MATERIAL FOR THIS TASK section start
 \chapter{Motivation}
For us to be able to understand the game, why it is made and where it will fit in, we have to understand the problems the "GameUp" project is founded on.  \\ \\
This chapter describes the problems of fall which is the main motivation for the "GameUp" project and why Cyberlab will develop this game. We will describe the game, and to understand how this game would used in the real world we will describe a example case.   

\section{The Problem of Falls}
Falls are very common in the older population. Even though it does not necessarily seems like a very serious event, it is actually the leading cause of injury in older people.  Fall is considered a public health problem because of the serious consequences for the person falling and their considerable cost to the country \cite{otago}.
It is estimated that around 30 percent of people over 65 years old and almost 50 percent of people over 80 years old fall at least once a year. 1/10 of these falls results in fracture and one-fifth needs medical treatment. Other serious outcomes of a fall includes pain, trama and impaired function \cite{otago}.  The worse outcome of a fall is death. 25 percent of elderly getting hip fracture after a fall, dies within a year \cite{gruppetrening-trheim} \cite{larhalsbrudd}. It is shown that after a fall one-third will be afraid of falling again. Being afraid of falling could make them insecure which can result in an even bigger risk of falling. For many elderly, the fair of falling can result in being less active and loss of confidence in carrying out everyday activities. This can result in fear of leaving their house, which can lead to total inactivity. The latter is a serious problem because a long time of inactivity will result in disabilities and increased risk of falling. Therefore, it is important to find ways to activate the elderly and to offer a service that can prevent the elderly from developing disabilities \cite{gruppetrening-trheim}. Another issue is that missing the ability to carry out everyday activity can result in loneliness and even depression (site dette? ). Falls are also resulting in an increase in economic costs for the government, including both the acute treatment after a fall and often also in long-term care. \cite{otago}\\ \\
MATERIAL FOR THIS TASK section end
◆ WORK REQUIRED ◆
For the records given here, say how many lines hold the string "problems", with no further words.

◆ RESULT FOR THIS EXERCISE ◆
2